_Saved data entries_
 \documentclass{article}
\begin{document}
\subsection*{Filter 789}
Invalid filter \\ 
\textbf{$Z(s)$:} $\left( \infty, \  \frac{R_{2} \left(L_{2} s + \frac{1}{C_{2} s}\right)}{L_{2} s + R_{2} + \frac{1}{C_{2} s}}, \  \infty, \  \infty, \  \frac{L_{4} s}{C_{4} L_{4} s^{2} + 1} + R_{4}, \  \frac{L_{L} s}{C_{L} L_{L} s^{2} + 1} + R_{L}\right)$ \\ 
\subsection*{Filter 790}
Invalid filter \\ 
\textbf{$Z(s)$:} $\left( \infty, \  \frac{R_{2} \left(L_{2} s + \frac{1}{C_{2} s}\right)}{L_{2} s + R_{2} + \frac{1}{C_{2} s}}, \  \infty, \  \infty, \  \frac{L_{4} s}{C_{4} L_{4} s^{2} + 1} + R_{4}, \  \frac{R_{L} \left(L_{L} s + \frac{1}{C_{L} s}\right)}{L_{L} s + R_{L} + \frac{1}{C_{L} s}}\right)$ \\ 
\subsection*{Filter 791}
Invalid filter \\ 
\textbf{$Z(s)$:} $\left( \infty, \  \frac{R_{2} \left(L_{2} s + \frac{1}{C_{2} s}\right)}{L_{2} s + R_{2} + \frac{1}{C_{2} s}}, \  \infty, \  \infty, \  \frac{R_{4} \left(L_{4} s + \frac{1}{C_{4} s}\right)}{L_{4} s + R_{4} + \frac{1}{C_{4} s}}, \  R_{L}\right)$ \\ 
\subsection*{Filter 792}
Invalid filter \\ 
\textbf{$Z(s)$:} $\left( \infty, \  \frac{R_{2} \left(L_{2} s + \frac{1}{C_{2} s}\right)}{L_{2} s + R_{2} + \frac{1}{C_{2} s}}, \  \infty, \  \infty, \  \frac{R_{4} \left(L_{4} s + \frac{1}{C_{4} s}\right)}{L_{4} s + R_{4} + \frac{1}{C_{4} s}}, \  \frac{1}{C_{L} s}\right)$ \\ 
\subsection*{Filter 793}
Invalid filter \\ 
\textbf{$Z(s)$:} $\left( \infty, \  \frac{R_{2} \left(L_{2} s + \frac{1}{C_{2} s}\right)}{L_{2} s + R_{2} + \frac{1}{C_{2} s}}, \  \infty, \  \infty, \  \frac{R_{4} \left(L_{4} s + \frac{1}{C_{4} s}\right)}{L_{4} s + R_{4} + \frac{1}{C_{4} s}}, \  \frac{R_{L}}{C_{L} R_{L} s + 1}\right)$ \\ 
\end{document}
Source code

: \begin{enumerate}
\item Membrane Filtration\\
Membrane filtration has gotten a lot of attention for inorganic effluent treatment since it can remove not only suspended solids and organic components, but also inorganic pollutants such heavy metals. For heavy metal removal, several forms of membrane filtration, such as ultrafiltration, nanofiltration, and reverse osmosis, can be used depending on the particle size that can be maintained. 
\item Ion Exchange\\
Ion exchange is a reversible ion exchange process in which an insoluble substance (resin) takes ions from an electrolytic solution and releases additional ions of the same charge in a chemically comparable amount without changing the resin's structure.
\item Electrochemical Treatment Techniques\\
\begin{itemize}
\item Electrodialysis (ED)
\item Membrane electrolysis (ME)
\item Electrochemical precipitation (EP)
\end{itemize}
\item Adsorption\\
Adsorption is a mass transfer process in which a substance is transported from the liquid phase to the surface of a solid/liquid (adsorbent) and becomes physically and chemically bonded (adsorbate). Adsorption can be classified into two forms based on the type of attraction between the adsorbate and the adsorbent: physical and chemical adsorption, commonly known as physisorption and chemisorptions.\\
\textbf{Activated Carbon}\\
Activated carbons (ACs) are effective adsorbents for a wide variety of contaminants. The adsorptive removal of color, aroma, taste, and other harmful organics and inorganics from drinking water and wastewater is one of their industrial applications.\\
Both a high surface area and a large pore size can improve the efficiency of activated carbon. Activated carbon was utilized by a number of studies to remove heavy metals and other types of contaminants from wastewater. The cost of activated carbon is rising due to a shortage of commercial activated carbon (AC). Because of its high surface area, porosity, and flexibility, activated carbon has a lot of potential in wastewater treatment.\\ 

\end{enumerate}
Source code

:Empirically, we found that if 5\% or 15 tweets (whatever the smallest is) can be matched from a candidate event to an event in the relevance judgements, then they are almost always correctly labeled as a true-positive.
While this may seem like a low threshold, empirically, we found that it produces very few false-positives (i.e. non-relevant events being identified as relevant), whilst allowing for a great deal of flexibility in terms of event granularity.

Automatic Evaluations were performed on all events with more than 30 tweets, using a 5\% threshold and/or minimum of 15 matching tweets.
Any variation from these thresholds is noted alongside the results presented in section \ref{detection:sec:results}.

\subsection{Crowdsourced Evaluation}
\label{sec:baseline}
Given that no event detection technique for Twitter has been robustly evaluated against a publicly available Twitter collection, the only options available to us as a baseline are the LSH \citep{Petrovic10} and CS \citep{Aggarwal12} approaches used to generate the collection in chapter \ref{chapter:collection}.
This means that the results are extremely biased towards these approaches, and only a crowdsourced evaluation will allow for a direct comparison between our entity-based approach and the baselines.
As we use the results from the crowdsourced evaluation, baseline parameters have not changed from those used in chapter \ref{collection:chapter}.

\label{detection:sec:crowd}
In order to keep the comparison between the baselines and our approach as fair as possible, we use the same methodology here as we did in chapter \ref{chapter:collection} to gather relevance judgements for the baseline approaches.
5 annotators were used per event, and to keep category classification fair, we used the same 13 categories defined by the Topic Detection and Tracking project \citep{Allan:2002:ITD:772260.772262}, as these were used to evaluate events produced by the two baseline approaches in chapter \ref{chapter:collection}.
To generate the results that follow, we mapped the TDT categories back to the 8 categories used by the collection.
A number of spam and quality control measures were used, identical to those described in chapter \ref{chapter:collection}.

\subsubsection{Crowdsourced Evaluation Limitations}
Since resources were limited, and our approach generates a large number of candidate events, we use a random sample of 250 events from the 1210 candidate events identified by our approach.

_What you are asked to do_
Output the records above exactly as written.

_Result of the task_
 \documentclass{article}
\begin{document}
\subsection*{Filter 789}
Invalid filter \\ 
\textbf{$Z(s)$:} $\left( \infty, \  \frac{R_{2} \left(L_{2} s + \frac{1}{C_{2} s}\right)}{L_{2} s + R_{2} + \frac{1}{C_{2} s}}, \  \infty, \  \infty, \  \frac{L_{4} s}{C_{4} L_{4} s^{2} + 1} + R_{4}, \  \frac{L_{L} s}{C_{L} L_{L} s^{2} + 1} + R_{L}\right)$ \\ 
\subsection*{Filter 790}
Invalid filter \\ 
\textbf{$Z(s)$:} $\left( \infty, \  \frac{R_{2} \left(L_{2} s + \frac{1}{C_{2} s}\right)}{L_{2} s + R_{2} + \frac{1}{C_{2} s}}, \  \infty, \  \infty, \  \frac{L_{4} s}{C_{4} L_{4} s^{2} + 1} + R_{4}, \  \frac{R_{L} \left(L_{L} s + \frac{1}{C_{L} s}\right)}{L_{L} s + R_{L} + \frac{1}{C_{L} s}}\right)$ \\ 
\subsection*{Filter 791}
Invalid filter \\ 
\textbf{$Z(s)$:} $\left( \infty, \  \frac{R_{2} \left(L_{2} s + \frac{1}{C_{2} s}\right)}{L_{2} s + R_{2} + \frac{1}{C_{2} s}}, \  \infty, \  \infty, \  \frac{R_{4} \left(L_{4} s + \frac{1}{C_{4} s}\right)}{L_{4} s + R_{4} + \frac{1}{C_{4} s}}, \  R_{L}\right)$ \\ 
\subsection*{Filter 792}
Invalid filter \\ 
\textbf{$Z(s)$:} $\left( \infty, \  \frac{R_{2} \left(L_{2} s + \frac{1}{C_{2} s}\right)}{L_{2} s + R_{2} + \frac{1}{C_{2} s}}, \  \infty, \  \infty, \  \frac{R_{4} \left(L_{4} s + \frac{1}{C_{4} s}\right)}{L_{4} s + R_{4} + \frac{1}{C_{4} s}}, \  \frac{1}{C_{L} s}\right)$ \\ 
\subsection*{Filter 793}
Invalid filter \\ 
\textbf{$Z(s)$:} $\left( \infty, \  \frac{R_{2} \left(L_{2} s + \frac{1}{C_{2} s}\right)}{L_{2} s + R_{2} + \frac{1}{C_{2} s}}, \  \infty, \  \infty, \  \frac{R_{4} \left(L_{4} s + \frac{1}{C_{4} s}\right)}{L_{4} s + R_{4} + \frac{1}{C_{4} s}}, \  \frac{R_{L}}{C_{L} R_{L} s + 1}\right)$ \\ 
\end{document}
Source code

: \begin{enumerate}
\item Membrane Filtration\\
Membrane filtration has gotten a lot of attention for inorganic effluent treatment since it can remove not only suspended solids and organic components, but also inorganic pollutants such heavy metals. For heavy metal removal, several forms of membrane filtration, such as ultrafiltration, nanofiltration, and reverse osmosis, can be used depending on the particle size that can be maintained. 
\item Ion Exchange\\
Ion exchange is a reversible ion exchange process in which an insoluble substance (resin) takes ions from an electrolytic solution and releases additional ions of the same charge in a chemically comparable amount without changing the resin's structure.
\item Electrochemical Treatment Techniques\\
\begin{itemize}
\item Electrodialysis (ED)
\item Membrane electrolysis (ME)
\item Electrochemical precipitation (EP)
\end{itemize}
\item Adsorption\\
Adsorption is a mass transfer process in which a substance is transported from the liquid phase to the surface of a solid/liquid (adsorbent) and becomes physically and chemically bonded (adsorbate). Adsorption can be classified into two forms based on the type of attraction between the adsorbate and the adsorbent: physical and chemical adsorption, commonly known as physisorption and chemisorptions.\\
\textbf{Activated Carbon}\\
Activated carbons (ACs) are effective adsorbents for a wide variety of contaminants. The adsorptive removal of color, aroma, taste, and other harmful organics and inorganics from drinking water and wastewater is one of their industrial applications.\\
Both a high surface area and a large pore size can improve the efficiency of activated carbon. Activated carbon was utilized by a number of studies to remove heavy metals and other types of contaminants from wastewater. The cost of activated carbon is rising due to a shortage of commercial activated carbon (AC). Because of its high surface area, porosity, and flexibility, activated carbon has a lot of potential in wastewater treatment.\\ 

\end{enumerate}
Source code

:Empirically, we found that if 5\% or 15 tweets (whatever the smallest is) can be matched from a candidate event to an event in the relevance judgements, then they are almost always correctly labeled as a true-positive.
While this may seem like a low threshold, empirically, we found that it produces very few false-positives (i.e. non-relevant events being identified as relevant), whilst allowing for a great deal of flexibility in terms of event granularity.

Automatic Evaluations were performed on all events with more than 30 tweets, using a 5\% threshold and/or minimum of 15 matching tweets.
Any variation from these thresholds is noted alongside the results presented in section \ref{detection:sec:results}.

\subsection{Crowdsourced Evaluation}
\label{sec:baseline}
Given that no event detection technique for Twitter has been robustly evaluated against a publicly available Twitter collection, the only options available to us as a baseline are the LSH \citep{Petrovic10} and CS \citep{Aggarwal12} approaches used to generate the collection in chapter \ref{chapter:collection}.
This means that the results are extremely biased towards these approaches, and only a crowdsourced evaluation will allow for a direct comparison between our entity-based approach and the baselines.
As we use the results from the crowdsourced evaluation, baseline parameters have not changed from those used in chapter \ref{collection:chapter}.

\label{detection:sec:crowd}
In order to keep the comparison between the baselines and our approach as fair as possible, we use the same methodology here as we did in chapter \ref{chapter:collection} to gather relevance judgements for the baseline approaches.
5 annotators were used per event, and to keep category classification fair, we used the same 13 categories defined by the Topic Detection and Tracking project \citep{Allan:2002:ITD:772260.772262}, as these were used to evaluate events produced by the two baseline approaches in chapter \ref{chapter:collection}.
To generate the results that follow, we mapped the TDT categories back to the 8 categories used by the collection.
A number of spam and quality control measures were used, identical to those described in chapter \ref{chapter:collection}.

\subsubsection{Crowdsourced Evaluation Limitations}
Since resources were limited, and our approach generates a large number of candidate events, we use a random sample of 250 events from the 1210 candidate events identified by our approach.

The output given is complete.